This tiny island in the Adriatic Sea, off the coast of Croatia, has been under a lot of attention in recent times. Located in the Sibenik archipelago on the Dalmatian coast, this small island of 1.4 square kilometer is completely covered by a web of dry stone walls. When viewed from the air, the oval-shaped island of Baljenac, (also spelled Bavljenac), looks like a giant fingerprint with long lines of low walls resembling ridges and grooves of the skin.
Like many west European nations such as Ireland, England and Scotland, much of Croatia’s countryside and the coastline is hugged by dry stone walls. These construction date back to centuries and were used historically to mark boundaries between adjacent agricultural lands. The walls are built without mortar to hold the stones together. Instead, builders carefully select stones and stack them snug together like puzzle pieces.

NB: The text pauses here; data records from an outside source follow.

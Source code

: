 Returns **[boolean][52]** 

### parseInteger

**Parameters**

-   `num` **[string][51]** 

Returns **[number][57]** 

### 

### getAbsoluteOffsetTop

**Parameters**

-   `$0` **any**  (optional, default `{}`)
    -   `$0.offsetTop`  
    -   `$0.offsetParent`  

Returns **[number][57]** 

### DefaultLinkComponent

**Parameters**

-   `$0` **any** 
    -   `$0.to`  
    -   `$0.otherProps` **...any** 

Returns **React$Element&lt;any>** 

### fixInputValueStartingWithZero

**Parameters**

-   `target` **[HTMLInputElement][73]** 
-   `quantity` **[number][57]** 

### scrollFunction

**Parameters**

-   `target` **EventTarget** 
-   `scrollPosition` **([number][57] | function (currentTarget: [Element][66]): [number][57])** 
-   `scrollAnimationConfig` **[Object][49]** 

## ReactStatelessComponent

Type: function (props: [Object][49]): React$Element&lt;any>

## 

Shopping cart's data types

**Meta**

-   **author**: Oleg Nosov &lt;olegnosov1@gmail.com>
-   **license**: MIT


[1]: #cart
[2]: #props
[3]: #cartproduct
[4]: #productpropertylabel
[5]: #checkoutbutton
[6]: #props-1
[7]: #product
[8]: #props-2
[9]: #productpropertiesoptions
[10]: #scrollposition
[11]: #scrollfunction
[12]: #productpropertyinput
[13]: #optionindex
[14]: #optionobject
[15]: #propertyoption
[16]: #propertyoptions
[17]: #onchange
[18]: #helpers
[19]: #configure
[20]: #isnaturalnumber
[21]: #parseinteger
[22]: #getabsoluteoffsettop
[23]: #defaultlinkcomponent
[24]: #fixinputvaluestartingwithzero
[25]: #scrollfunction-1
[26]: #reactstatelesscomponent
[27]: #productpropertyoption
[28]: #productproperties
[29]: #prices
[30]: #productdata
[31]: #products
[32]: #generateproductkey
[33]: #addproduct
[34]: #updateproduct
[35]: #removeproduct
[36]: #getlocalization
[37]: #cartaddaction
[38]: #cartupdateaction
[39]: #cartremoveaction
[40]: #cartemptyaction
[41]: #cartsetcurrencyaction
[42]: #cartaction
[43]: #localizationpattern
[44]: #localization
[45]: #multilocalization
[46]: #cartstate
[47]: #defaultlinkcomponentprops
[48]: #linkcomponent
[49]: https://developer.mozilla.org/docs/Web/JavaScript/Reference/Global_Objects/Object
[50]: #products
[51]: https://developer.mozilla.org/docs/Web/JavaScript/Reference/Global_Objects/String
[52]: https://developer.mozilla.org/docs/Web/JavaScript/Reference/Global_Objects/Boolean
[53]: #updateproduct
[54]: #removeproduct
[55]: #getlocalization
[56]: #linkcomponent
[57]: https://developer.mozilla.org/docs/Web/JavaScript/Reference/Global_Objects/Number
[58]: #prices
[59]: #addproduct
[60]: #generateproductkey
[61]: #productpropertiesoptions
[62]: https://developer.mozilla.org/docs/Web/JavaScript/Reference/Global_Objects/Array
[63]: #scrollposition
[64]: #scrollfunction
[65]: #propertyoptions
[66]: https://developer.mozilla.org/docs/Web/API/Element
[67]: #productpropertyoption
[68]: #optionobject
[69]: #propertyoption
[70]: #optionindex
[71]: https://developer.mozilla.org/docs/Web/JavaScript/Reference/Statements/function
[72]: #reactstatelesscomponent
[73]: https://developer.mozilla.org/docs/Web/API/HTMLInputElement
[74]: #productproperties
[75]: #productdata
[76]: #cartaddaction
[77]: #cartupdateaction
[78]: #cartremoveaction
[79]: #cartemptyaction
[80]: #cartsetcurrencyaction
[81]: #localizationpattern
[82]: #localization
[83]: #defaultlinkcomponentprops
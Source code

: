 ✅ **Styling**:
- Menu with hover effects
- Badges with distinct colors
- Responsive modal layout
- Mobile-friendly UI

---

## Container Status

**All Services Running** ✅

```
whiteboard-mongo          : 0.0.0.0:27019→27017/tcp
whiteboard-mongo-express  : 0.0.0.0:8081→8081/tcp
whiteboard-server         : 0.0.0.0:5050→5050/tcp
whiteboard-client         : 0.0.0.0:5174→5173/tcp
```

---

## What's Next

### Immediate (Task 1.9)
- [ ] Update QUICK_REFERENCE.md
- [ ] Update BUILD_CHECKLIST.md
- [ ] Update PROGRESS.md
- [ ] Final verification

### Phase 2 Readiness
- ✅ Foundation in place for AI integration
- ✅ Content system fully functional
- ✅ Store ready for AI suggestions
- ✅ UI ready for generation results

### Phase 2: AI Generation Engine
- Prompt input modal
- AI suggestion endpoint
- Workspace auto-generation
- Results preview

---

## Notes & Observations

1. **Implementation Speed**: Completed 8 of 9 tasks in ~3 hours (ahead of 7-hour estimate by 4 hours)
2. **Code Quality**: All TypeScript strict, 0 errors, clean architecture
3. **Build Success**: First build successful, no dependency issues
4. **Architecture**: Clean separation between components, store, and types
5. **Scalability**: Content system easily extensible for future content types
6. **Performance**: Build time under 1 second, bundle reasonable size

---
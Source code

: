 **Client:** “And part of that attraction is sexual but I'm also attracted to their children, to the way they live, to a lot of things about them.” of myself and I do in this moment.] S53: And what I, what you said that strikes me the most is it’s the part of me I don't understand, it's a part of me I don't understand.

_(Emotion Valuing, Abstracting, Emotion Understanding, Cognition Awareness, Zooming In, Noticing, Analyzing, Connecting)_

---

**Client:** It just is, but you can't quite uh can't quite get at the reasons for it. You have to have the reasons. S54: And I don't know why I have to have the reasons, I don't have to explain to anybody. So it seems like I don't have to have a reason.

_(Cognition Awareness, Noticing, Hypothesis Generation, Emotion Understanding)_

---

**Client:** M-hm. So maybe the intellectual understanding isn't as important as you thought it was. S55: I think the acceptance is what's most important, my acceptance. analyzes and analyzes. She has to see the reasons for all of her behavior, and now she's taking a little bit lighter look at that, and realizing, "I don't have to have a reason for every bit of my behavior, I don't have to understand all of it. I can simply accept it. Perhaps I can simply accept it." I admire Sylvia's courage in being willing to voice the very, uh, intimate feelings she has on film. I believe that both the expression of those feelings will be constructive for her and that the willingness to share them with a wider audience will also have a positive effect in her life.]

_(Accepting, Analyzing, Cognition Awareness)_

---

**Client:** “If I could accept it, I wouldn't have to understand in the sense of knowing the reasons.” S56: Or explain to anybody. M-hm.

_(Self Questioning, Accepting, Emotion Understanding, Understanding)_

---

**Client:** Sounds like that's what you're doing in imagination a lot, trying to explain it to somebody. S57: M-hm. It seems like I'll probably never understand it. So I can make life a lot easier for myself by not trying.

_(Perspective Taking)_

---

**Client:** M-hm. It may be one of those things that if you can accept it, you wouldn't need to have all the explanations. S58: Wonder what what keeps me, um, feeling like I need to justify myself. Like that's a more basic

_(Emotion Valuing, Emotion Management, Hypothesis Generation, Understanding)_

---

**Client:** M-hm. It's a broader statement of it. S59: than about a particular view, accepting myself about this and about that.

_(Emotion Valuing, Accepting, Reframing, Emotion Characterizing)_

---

Many of Croatia’ coastline is characterized by karst topography—in other word, it’s rocky. To cultivate this rocky terrain, farmers painstakingly picked rocks out of the soil and then used the same to construct walls around geometric plots, creating, in some cases, a grid that stretched for kilometers. In Baljenac, an island just half a kilometer long, the walls stretch for 23 kilometers. Recently, the Croatian government has been pushing the UNESCO to include the island and its dry stone walls in their World Heritage Sites list.
Aside from defining agricultural boundaries, the walls also keep out strong winds known as “bura”, that makes cultivation possible in exposed locations along the coastline. In Pag, an elongated island having the longest coastline in the Adriatic Sea, farmers have built long walls out of dry stone whose cumulative length is over a thousand kilometers.